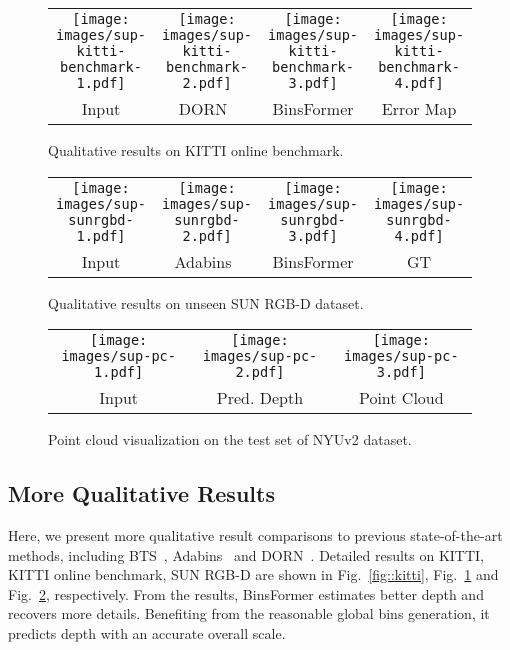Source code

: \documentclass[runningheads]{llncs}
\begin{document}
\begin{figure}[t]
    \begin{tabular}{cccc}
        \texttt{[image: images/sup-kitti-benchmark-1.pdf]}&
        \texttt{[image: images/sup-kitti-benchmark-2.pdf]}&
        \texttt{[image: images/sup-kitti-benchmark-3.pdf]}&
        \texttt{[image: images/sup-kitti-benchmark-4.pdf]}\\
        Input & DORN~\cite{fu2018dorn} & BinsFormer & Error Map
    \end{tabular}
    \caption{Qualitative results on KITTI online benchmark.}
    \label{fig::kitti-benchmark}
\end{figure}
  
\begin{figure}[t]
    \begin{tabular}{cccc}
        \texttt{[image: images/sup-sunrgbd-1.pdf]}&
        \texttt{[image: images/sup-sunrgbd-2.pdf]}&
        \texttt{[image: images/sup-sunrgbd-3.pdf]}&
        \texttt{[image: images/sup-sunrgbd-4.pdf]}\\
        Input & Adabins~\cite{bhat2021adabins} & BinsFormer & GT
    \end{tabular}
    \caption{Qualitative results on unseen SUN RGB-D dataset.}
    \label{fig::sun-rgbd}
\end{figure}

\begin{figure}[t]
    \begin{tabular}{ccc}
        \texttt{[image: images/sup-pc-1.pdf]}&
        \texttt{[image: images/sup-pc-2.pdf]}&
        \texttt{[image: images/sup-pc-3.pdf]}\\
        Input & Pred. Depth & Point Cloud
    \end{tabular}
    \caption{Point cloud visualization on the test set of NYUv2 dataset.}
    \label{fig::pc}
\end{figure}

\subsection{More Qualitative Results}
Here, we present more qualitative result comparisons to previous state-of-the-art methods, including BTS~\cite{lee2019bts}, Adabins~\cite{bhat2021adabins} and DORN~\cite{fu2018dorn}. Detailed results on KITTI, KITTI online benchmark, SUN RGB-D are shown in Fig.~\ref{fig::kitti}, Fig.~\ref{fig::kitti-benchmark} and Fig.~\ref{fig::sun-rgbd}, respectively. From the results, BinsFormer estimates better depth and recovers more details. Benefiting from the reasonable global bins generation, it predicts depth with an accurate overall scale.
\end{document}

______________________________

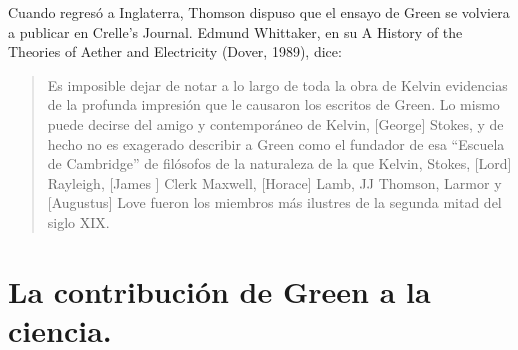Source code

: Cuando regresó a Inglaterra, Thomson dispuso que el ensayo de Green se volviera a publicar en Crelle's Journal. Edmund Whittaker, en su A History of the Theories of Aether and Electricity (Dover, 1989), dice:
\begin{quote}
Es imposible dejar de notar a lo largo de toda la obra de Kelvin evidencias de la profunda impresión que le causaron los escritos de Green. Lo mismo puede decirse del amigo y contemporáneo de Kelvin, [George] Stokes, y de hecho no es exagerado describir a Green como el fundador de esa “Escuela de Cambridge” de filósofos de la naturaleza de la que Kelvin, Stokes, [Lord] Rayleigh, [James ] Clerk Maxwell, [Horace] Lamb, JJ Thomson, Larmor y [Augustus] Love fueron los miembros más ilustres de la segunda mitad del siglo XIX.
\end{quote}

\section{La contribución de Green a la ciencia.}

______________________________

- WHAT TO DO
Every line in the entries above that has the word "label" should be identified and copied.

- ANSWER BOX
    \label{fig::kitti-benchmark}
    \label{fig::sun-rgbd}
    \label{fig::pc}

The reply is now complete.